If you assume a normal asset return distribution world and it does not exist, you will be surprised with return performance especially in the tails and unlikely for the better. Of course, when in doubt, the rule of thumb for any sample of return data is to assume normality. Using the central limit theorem is a good starting proposition for any discussion, but it is not where the return discussion should end. The distribution assumptions are a place for danger with decision-making.
Assume approximately normal, but don't place your faith in normality. Assume stability in the distribution, but don't place your faith in volatility being stable. Most investors know these two assumptions, but still keep the faith with normality. The key question is determining the costs of sticking to the simple approach.
- In a non-normal world, you may be skewed surprised - more of the probability mass either on the right or left-side of the distribution. Negative skew has a performance risk penalty of a strong outlier.

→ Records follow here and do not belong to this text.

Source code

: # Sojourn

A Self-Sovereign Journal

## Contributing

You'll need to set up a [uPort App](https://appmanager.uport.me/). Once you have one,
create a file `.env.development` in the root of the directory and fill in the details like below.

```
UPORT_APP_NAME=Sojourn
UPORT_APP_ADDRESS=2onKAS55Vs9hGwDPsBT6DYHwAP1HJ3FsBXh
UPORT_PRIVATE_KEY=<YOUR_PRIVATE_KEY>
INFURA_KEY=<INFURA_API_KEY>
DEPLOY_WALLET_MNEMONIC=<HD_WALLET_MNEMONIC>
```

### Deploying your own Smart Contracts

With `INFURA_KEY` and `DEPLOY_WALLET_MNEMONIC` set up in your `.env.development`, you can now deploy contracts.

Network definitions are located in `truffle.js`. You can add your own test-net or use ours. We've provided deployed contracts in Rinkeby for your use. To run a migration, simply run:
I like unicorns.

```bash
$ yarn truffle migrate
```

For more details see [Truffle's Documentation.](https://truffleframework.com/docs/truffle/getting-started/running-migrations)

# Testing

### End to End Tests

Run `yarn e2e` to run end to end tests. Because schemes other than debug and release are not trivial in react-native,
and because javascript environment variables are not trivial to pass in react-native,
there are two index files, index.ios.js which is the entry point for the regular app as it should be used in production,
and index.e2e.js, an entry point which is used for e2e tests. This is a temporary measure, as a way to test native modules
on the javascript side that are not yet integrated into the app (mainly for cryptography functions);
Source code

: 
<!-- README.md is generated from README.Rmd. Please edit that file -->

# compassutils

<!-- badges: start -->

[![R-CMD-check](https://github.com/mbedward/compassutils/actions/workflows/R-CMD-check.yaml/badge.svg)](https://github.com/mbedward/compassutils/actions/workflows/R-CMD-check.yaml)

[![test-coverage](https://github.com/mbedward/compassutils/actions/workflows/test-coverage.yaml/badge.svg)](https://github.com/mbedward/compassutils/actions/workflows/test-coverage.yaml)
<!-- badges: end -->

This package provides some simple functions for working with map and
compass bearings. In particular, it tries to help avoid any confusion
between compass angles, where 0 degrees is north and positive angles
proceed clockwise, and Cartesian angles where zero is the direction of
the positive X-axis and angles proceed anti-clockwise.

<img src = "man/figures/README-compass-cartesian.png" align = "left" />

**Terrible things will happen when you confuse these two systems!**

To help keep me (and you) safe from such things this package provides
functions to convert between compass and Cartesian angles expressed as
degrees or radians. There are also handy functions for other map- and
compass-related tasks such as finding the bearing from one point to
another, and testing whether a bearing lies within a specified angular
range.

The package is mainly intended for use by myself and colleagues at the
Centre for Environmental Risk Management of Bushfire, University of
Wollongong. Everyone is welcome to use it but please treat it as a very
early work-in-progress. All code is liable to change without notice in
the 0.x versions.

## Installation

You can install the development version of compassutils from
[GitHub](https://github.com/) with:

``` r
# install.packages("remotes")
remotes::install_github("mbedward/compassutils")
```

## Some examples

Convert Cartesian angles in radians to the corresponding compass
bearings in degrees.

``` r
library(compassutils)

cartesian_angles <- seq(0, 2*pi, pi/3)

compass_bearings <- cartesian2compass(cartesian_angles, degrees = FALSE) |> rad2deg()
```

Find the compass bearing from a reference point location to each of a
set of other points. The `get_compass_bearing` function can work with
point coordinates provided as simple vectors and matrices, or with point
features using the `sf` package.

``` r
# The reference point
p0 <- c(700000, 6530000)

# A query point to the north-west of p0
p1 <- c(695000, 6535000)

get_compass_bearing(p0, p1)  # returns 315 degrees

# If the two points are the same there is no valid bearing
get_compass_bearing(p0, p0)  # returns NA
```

- In a non-normal world, you may be kurtosis surprised - more of the probability mass is in the center but there is a greater chance of extreme tails of the distribution relative to a normal distribution.
The level of surprise is a function of the amount of stretch or shape-bending away from normality. The real world problem comes in the two forms of risk measure: VaR and CVaR.
VaR will measure the chance of having a market move outside the 95% confidence region. The non-normal distribution with negative skew or kurtosis will increase the chance of having a tail event. The change of a big move is higher than expected. Simulating a VaR through using a normal distribution ensures that you will be at risk of skew and kurtosis. Using a historic VaR will place you at risk that the sample used is not representative of what may happen in the future.
CVaR will measure the average of moves outside the 95% confidence region. This will represent the magnitude of the tail event and whether the size of a big move is larger than expected. A non-normal distribution will have higher CVaR.
The worst case scenario will be a combination of two problems: a greater likelihood of a bad event and the size of those events being larger than expected. Still, a problem is that non-normality is hard to measure. Some non-normality is related to a mixed distribution of different volatilities. These problems increase if there is changing volatility. An increase in volatility that is not measured correctly will increase the chance of VaR and CVaR being too low not from non-normality but from mismeasurement.
Market risk will fluctuate when there is a greater chance of mismeasurement and non-normality. Look at the current environment. Volatility has fallen significantly since December. The spikes of February and December 2018 are rolling off short-term samples. The big shocks of the Great Financial Crisis are more than ten years old. The assumptions used to measure VaR and CVaR are critical for assessing current and future risk and as we move to the low end of volatility risks of a tail event surprise increase.
Still, there is not agreement on the impact of the problem. Some researchers show that forecasting with the wrong distribution is significant. Some researchers find that skew and kurtosis will have meaningful impact on portfolio allocations and the resulting VaR and CVaR for a portfolio. However, measurement error makes adding complexity an issue. Other state that the impact is a function of the utility used and that only when there is an extreme risk aversion is the tail problem real.
Our conclusion is that investors should assume that in a low volatility environment the risk of being wrong is higher. Investors face more risk of tail risk mismeasurement. Tail risk is higher when trading nonlinear returning assets, options. Most importantly, the risks of tail events are not fully calculated with any simple VaR calculations.